Isn’t it just (or also) tribalism?
I’m vegan. When I hear of someone going vegan, I think “Hurray! My team is winning.” When I hear of something giving up their veganism, I think “Boo! Someone thinks I’m wrong.”
I think other things, too. I have actual beliefs and motivations beyond this silly Us vs. Them scheme.
But I think most of us are highly susceptible to this way of thinking. And for things that are more emotionally or politically charged (gender identity stuff certainly fits here), most of us are even more susceptible. The stakes are higher. It’s easier for our identities to be wrapped up in it.
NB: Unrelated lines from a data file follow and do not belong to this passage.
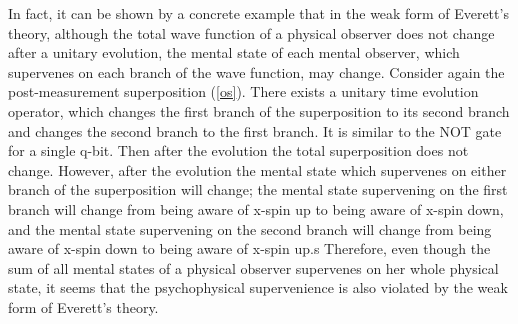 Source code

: In fact, it can be shown by a concrete example that in the weak form of Everett's theory, although the total wave function of a physical observer does not change after a unitary evolution, the mental state of each mental observer, which supervenes on each branch of the wave function, may change. 
Consider again the post-measurement superposition (\ref{os}). 
There exists a unitary time evolution operator, which changes the first branch of the superposition to its second branch and changes the second branch to the first branch. It is similar to the NOT gate for a single q-bit. 
Then after the evolution the total superposition does not change. 
However, after the evolution the mental state which supervenes on either branch of the superposition will change; the mental state supervening on the first branch will change from being aware of x-spin up to being aware of x-spin down, and  the mental state supervening on the second branch will change from being aware of x-spin down to being aware of x-spin up.s
Therefore,  even though the sum of all mental states of a physical observer supervenes on her whole physical state, it seems that the psychophysical supervenience is also violated by the weak form of Everett's theory. 



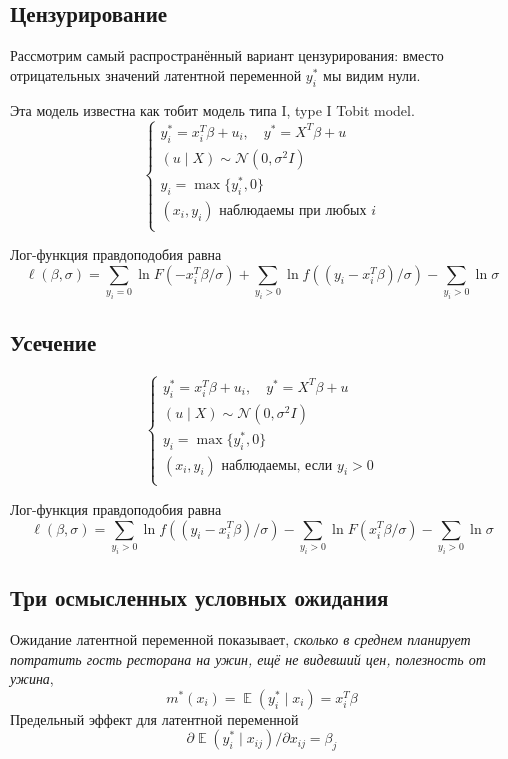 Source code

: \documentclass[12pt]{article}
\DeclareMathOperator{\E}{\mathbb{E}}
\newcommand{\cN}{\mathcal{N}}
\begin{document}
\subsection{Цензурирование}

Рассмотрим самый распространённый вариант цензурирования: вместо отрицательных значений латентной переменной $y_i^*$ мы видим нули.

Эта модель известна как тобит модель типа I, type I Tobit model. 
\[
\begin{cases}
    y_i^* = x_i^T \beta + u_i, \quad y^* = X^T \beta + u \\
    (u \mid X) \sim \cN(0, \sigma^2 I) \\
    y_i = \max\{y_i^*, 0\} \\
    (x_i, y_i) \text{ наблюдаемы при любых }i \\
\end{cases}
\]

Лог-функция правдоподобия равна
\[
\ell(\beta, \sigma) = \sum_{y_i = 0} {\ln F(-x_i^T \beta / \sigma)} + \sum_{y_i > 0} {\ln f((y_i-x_i^T\beta) / \sigma)} - \sum_{y_i > 0} \ln \sigma
\]


\subsection{Усечение}

\[
\begin{cases}
    y_i^* = x_i^T \beta + u_i, \quad y^* = X^T \beta + u \\
    (u \mid X) \sim \cN(0, \sigma^2 I) \\
    y_i = \max\{y_i^*, 0\} \\
    (x_i, y_i) \text{ наблюдаемы, если } y_i > 0 \\
\end{cases}
\]

Лог-функция правдоподобия равна
\[
\ell(\beta, \sigma) = \sum_{y_i > 0} {\ln f((y_i-x_i^T\beta) / \sigma)} - \sum_{y_i > 0}{\ln F(x_i^T \beta / \sigma)} - \sum_{y_i > 0} \ln \sigma
\]


\subsection{Три осмысленных условных ожидания}

Ожидание латентной переменной показывает, \emph{сколько в среднем планирует потратить гость ресторана на ужин, ещё не видевший цен, полезность от ужина},
\[
m^*(x_i) = \E(y^*_i \mid  x_i) = x_i^T \beta
\]
Предельный эффект для латентной переменной 
\[
\partial \E(y^*_i \mid  x_{ij})/ \partial x_{ij} = \beta_j
\]
\end{document}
I’m not defending this, but I think it’s there. (And yes, it can lead to some nasty, thoughtless stuff.)
@ArtyMorty #5 – Institutional distrust does not go away that easily. It can take a generation, or longer, after the problems are actually fixed for some people to be convinced that that kind of change isn’t just a surface level PR move. During that time, any stories which can be interpreted as providing evidence that the institution is going back to its old ways (or never left) will be taken that way by some and used as a “See, I told you we could never really trust them!” cautionary tale.
But, yeah, just because the paranoia might be justified, doesn’t mean that the reaction to it is free from problems.